Well, Congalton had twenty-seven years of participation in writer critique workshops. His earliest endeavors were filled with amateur writing mistakes. He had real life examples of obnoxious and humorous attitudes from aspiring writers. Mostly, he could parody himself.

He wrote a screenplay about a writing critique group. The group has an encouraging “All for One, One for All” attitude—until the least seasoned, least educated member experiences sudden success and the rest of the group becomes envious. The movie was released as Authors Anonymous. Now David Congalton can say he’s done the work and paid his dues. He treasured the thrill of the movie premier, seated beside his once skeptical brother in an auditorium filled with actors, producers and directors. But that was one evening over many years of writing. For all the other evenings, David Congalton can say for sure:

  • Don’t give up on your dreams
  • Don’t let anyone else define your dream
  • Write what you know
  • Be happy when others are successful

This article was compiled from a presentation David Congalton gave at the California Writers Club – Inland Empire Branch in April 2014.

How to start a memoir

Victoria Zackheim teaches memoir and personal essay at UCLA, in the Writer’s Extension program. She has developed a straightforward approach to start writing a memoir.

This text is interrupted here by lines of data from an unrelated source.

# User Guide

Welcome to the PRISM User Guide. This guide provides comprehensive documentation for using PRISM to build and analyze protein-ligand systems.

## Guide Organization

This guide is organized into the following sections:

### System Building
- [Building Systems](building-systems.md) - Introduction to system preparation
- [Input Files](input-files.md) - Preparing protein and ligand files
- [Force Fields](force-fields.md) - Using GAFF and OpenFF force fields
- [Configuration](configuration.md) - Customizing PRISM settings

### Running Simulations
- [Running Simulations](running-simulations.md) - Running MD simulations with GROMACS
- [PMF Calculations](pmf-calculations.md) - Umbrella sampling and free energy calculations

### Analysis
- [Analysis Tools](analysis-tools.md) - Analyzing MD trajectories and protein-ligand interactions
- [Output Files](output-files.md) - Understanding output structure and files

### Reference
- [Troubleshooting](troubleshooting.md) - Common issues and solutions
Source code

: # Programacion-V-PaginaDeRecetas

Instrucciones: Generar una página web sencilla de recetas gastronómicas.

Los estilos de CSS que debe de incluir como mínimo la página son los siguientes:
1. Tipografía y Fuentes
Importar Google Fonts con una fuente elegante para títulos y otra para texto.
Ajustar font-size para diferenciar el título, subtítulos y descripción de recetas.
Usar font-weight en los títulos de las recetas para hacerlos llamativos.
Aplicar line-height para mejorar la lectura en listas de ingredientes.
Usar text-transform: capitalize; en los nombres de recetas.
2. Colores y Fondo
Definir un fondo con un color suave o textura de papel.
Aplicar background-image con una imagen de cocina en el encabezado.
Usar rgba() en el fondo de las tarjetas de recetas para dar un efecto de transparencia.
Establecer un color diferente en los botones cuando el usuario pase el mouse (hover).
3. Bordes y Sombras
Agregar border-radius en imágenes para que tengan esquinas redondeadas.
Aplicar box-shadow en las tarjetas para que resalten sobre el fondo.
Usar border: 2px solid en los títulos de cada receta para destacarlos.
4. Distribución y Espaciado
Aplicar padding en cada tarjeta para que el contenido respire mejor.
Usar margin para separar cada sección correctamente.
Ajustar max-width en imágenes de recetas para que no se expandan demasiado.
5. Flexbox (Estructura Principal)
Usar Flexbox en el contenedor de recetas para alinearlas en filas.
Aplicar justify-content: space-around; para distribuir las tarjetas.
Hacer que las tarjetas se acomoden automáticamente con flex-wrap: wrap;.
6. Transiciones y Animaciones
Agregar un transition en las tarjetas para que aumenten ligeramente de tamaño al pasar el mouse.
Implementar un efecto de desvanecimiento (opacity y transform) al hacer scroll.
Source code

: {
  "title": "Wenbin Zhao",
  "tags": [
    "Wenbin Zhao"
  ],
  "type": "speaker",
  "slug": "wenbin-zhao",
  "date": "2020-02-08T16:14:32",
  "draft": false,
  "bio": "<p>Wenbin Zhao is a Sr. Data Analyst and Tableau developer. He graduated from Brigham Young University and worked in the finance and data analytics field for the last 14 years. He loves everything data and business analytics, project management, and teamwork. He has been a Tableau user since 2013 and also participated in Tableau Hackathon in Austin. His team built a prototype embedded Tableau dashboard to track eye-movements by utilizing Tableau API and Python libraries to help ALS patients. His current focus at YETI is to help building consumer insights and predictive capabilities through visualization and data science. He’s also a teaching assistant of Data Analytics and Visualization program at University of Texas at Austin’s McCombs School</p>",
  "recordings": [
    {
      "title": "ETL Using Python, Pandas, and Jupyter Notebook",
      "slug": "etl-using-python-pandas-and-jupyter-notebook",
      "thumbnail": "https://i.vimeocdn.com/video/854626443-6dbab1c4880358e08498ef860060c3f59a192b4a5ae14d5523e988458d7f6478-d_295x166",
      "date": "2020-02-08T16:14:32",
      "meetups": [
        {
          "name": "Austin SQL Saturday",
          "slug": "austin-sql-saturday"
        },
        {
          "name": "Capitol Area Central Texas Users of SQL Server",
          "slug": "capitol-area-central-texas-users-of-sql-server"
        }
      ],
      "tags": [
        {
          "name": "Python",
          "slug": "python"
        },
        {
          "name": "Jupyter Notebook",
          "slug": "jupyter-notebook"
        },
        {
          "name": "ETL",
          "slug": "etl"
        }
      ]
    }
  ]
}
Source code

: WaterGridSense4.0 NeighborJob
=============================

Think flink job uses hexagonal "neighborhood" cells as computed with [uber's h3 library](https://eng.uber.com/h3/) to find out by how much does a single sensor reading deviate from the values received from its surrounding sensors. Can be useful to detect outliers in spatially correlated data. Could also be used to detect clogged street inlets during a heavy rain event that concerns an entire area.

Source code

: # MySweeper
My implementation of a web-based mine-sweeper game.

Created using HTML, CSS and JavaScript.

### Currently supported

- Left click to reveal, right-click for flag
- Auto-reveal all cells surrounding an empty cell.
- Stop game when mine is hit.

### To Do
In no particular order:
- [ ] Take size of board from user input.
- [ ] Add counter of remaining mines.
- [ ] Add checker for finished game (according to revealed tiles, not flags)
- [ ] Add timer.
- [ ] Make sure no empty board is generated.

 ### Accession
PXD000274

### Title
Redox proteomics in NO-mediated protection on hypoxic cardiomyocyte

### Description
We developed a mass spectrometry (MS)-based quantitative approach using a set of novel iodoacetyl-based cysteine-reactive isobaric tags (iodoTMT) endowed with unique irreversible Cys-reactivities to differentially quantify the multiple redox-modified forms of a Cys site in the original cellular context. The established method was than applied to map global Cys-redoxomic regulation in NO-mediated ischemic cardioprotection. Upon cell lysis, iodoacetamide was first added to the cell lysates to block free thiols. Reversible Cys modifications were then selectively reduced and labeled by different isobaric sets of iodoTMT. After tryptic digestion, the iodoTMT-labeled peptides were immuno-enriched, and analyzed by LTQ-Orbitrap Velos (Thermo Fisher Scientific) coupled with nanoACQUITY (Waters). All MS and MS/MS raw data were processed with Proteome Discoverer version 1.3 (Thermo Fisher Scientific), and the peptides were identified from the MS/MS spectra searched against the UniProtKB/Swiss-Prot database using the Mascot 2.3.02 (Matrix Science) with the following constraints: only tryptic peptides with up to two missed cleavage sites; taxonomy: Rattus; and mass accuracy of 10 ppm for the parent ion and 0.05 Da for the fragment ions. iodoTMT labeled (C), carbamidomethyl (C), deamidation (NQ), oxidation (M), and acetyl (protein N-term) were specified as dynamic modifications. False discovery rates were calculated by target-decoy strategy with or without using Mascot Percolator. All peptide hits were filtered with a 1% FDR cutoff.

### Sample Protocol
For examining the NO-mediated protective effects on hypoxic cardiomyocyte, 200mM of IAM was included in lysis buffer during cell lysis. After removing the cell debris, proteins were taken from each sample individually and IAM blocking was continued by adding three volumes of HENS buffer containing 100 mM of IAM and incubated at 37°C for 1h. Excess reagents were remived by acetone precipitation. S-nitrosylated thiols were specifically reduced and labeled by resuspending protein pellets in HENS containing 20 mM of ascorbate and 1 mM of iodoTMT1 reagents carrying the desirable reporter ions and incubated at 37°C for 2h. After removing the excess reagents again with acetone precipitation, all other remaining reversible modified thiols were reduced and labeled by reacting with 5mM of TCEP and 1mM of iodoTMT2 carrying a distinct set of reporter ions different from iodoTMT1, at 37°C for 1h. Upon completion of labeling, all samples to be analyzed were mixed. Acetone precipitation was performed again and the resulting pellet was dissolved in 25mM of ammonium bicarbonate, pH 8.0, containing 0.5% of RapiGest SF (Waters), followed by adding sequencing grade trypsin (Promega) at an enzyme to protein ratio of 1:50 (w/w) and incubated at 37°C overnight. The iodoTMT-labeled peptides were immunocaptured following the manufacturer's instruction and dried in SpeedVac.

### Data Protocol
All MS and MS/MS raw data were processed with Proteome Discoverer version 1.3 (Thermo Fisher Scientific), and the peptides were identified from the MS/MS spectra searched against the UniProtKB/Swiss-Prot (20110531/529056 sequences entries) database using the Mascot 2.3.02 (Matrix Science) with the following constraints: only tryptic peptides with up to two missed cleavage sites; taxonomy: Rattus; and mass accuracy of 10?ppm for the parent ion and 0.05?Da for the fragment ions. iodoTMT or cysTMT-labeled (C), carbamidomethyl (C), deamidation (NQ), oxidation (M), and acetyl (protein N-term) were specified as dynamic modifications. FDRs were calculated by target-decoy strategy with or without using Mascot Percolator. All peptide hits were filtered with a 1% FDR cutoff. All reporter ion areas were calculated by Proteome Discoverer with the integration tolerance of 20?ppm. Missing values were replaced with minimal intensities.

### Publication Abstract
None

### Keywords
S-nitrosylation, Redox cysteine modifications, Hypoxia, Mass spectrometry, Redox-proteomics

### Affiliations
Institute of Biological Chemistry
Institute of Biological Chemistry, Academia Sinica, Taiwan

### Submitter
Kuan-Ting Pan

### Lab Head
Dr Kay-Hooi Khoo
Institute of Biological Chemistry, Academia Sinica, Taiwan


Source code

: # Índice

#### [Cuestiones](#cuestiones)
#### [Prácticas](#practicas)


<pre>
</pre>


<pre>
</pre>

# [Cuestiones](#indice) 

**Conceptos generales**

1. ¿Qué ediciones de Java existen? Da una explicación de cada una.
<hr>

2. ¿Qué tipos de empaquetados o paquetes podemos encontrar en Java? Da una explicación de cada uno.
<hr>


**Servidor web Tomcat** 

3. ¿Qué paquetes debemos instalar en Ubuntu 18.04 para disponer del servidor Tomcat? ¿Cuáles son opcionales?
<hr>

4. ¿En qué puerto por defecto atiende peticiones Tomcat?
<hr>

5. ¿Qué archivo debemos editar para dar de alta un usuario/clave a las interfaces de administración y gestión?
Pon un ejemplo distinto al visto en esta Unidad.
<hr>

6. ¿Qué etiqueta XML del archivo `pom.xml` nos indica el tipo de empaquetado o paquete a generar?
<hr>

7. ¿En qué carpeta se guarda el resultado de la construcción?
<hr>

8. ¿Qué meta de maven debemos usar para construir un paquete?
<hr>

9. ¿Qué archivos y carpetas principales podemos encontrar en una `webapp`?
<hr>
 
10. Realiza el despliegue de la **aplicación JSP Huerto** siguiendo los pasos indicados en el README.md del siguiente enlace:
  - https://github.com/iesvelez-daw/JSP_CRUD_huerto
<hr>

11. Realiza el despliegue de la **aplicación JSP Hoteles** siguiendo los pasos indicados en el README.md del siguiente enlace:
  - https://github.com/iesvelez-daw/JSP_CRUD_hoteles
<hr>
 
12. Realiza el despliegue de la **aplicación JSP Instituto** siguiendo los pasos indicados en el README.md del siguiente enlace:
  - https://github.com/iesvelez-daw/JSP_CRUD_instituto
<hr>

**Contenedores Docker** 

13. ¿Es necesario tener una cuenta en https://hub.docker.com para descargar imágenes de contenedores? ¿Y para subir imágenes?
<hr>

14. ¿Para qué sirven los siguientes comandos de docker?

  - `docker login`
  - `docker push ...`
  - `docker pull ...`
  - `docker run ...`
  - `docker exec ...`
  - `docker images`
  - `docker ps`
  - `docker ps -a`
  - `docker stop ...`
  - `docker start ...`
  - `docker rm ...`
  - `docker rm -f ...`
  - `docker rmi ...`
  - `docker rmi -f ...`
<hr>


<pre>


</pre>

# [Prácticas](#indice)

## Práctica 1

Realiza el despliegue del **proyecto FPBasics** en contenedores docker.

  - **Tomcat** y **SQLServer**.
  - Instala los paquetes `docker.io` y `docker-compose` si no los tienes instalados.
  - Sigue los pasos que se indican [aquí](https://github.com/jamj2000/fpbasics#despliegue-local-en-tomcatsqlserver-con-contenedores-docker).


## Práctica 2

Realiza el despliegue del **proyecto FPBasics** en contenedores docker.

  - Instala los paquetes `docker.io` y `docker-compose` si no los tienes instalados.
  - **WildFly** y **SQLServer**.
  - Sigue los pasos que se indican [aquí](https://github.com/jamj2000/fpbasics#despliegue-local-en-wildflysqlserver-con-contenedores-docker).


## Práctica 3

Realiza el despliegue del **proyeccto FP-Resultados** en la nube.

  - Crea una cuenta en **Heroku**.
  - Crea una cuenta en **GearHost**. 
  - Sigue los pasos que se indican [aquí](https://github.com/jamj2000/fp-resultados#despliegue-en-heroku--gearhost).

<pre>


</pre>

(1) The first step is to outline a chronology of your life, year by year. This will get you into the memory of things.

(2) Once this is done, research any significant year. What else was happening in 1973 when your father died? Include anything that explains your state of mind or actions at the time, but no extraneous information.

(3) Next is the fun part. Refer to your outline to create a series of vignettes, short stories, poems, and personal essays. Keep going until you have a body of work— say 20-50 pieces.

(4) Sift through them. What is the theme? What have you learned? What is the message that you want to share?

Once you know where the memoir is going you can start to string the stories together.

Anne Perry and Victoria Zackheim were on tour in April 2014 promoting their latest books. They spent over three hours mentoring writers at the California Writers Club, Apple Valley branch. Their focus was on how to approach writing projects. Zackheim is an experienced editor and an author specializing in memoir and personal essays. Anne Perry is recognized as one of the world’s top 100 masters of crime and her series of detective novels are set in historical fiction.